2.2.5.6. LogNormal law

If a random variable \(x\) follows a LogNormal distribution, the random variable \(\ln(x)\) follows a Normal distribution (whose parameters are \(\mu\) and \(\sigma\)), so

\[f(x) = \frac{1}{(x-x_{\rm min})\sigma\sqrt{2\pi}} \times e^{\frac{-(\ln(x-x_{\rm min})-\mu)^{2}} {2\sigma^{2}}} \; {\rm1\kern-0.28emI}_{[x_{\rm min},+\infty[}(x)\]

In Uranie, it is parametrised by default using \(M\), the mean of the distribution, \(E_{f}\), the Error factor that represents the ration of the 95% quantile and the median (\(E_{f} = q_{0.95} / q_{0.50}\)) and the minimum \(x_{\rm min}\). One can go from one parametrisation to the other following those simple relations

\[\begin{split}\begin{array}{ccc} M = e^{\mu + \sigma^2/2} + x_{\rm min} & \Leftrightarrow & \mu = \ln{(M-x_{\rm min})} - \sigma^{2}/2 \\ E_{F} = e^{1.645\times\sigma} & \Leftrightarrow & \sigma = \ln{(E_{f})}/1.645\\ \end{array}\end{split}\]

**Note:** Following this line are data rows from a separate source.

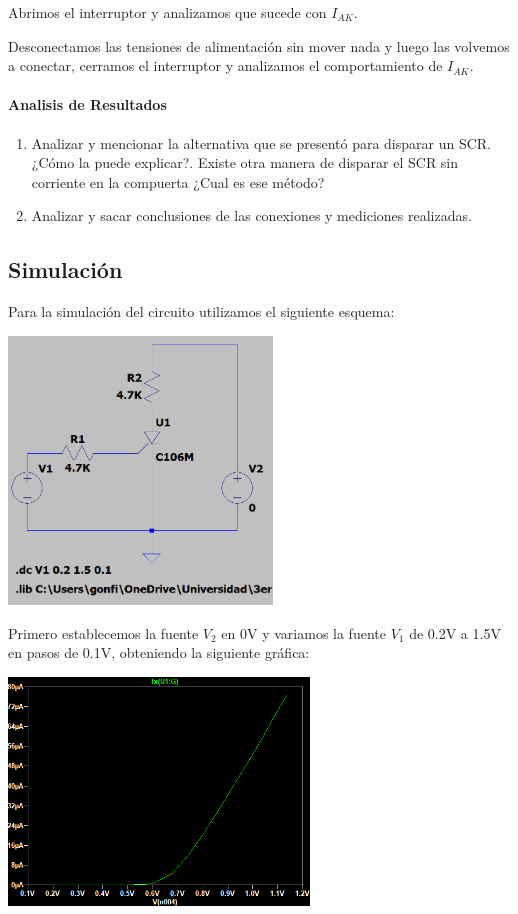 Abrimos el interruptor y analizamos que sucede con $I_{AK}$.

Desconectamos las tensiones de alimentación sin mover nada y luego las volvemos a conectar, cerramos el interruptor y analizamos el comportamiento de $I_{AK}$.


\paragraph{Analisis de Resultados}

\begin{enumerate}
    \item Analizar y mencionar la alternativa que se presentó para disparar un SCR. ¿Cómo la puede explicar?. Existe otra manera de disparar el SCR sin corriente en la compuerta ¿Cual es ese método?
    \item Analizar y sacar conclusiones de las conexiones y mediciones realizadas.
\end{enumerate}


\subsection{Simulación}

Para la simulación del circuito utilizamos el siguiente esquema:

\includegraphics[width=7cm]{./imagenes/Sim1.png}

Primero establecemos la fuente $V_2$ en 0V y variamos la fuente $V_1$ de 0.2V a 1.5V en pasos de 0.1V, obteniendo la siguiente gráfica:

\includegraphics[width=8cm]{./imagenes/Simres1.png}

Uranie code to simulate a LogNormal random variable is:

    TDataServer *tds = new TDataServer("tdssampler", "Sampler Uranie demo");
    // using M, Ef and xmin
    tds->addAttribute( new TLogNormalDistribution("ln", 1.2, 1.5, -0.5));
    // to use ln(x) properties
    // double mu = 0.5, sigma=1.; tds->setUnderlyingNormalParameters(mu,sigma);
    
    TSampling *fsamp = new TSampling(tds, "lhs", 300);
    fsamp->generateSample(); // Create a representative sample
    
    tds->Draw("ln");
    tds->Draw("log(ln)"); // Check that ln(ln) follows a normal law

Figure 2.11 shows the PDF, CDF and inverse CDF generated for different sets of parameters.

../../../_images/TLogNormalDistribution.png

Figure 2.11 Example of PDF, CDF and inverse CDF for LogNormal distributions.

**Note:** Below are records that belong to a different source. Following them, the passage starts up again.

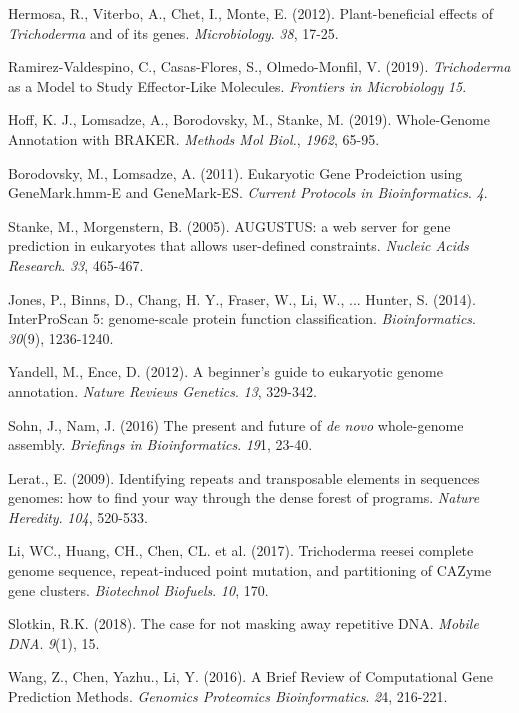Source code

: \documentclass[12pt]{article}
\begin{document}
\begin{thebibliography}{99}
 Hermosa, R., Viterbo, A., Chet, I., Monte,
  E. (2012). Plant-beneficial effects of \textit{Trichoderma} and of
  its genes. \textit{Microbiology}. \textit{38},
  17-25. 

 Ramirez-Valdespino, C., Casas-Flores, S.,
  Olmedo-Monfil, V. (2019). \textit{Trichoderma} as a Model to Study
  Effector-Like Molecules. \textit{Frontiers in Microbiology} \textit{15}.

 Hoff, K. J., Lomsadze, A., Borodovsky, M., 
  Stanke, M. (2019). Whole-Genome Annotation with
  BRAKER. \textit{Methods Mol Biol.}, \textit{1962}, 65-95.

 Borodovsky, M., Lomsadze, A. (2011). Eukaryotic
  Gene Prodeiction using GeneMark.hmm-E and
  GeneMark-ES. \textit{Current Protocols in
    Bioinformatics}. \textit{4}.

 Stanke, M., Morgenstern, B. (2005). AUGUSTUS: a web
  server for gene prediction in eukaryotes that allows user-defined
  constraints. \textit{Nucleic Acids Research}. \textit{33}, 465-467.
  
 Jones, P., Binns, D., Chang, H. Y., Fraser,
  W., Li, W., ... Hunter, S. (2014). InterProScan 5: genome-scale
  protein function
  classification. \textit{Bioinformatics}. \textit{30}(9),
  1236-1240.

 Yandell, M., Ence, D. (2012). A beginner's
  guide to eukaryotic genome annotation. \textit{Nature Reviews
    Genetics}. \textit{13}, 329-342.
  
 Sohn, J., Nam, J. (2016) The present and future of
  \textit{de novo} whole-genome assembly. \textit{Briefings in
    Bioinformatics}. \textit{19}1, 23-40.

 Lerat., E. (2009). Identifying repeats and
  transposable elements in sequences genomes: how to find your way
  through the dense forest of programs. \textit{Nature
    Heredity}. \textit{104}, 520-533.

 Li, WC., Huang, CH., Chen, CL. et
  al. (2017). Trichoderma reesei complete genome sequence,
  repeat-induced point mutation, and partitioning of CAZyme gene
  clusters. \textit{Biotechnol Biofuels}. \textit{10}, 170.

 Slotkin, R.K. (2018). The case for not masking away
  repetitive DNA. \textit{Mobile DNA}. \textit{9}(1), 15.
  
 Wang, Z., Chen, Yazhu., Li, Y. (2016). A Brief
  Review of Computational Gene Prediction Methods. \textit{Genomics
    Proteomics Bioinformatics}. \textit{2}4, 216-221.
  
\end{thebibliography}
\end{document}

Is it also possible to set boundaries to the infinite span of this distribution to create a truncated normal law. This can be done by calling the following method:

    tds->getAttribute("ln")->setBounds(0.6,3.1); //truncate the law

The resulting PDF, CDF and inverse CDF, with and without truncation, can be seen, in this case, in Figure 2.12 for a given set of parameters and various boundaries.

../../../_images/TLogNormalTruncatedDistribution.png

Figure 2.12 Example of PDF, CDF and inverse CDF for a LogNormal truncated distribution.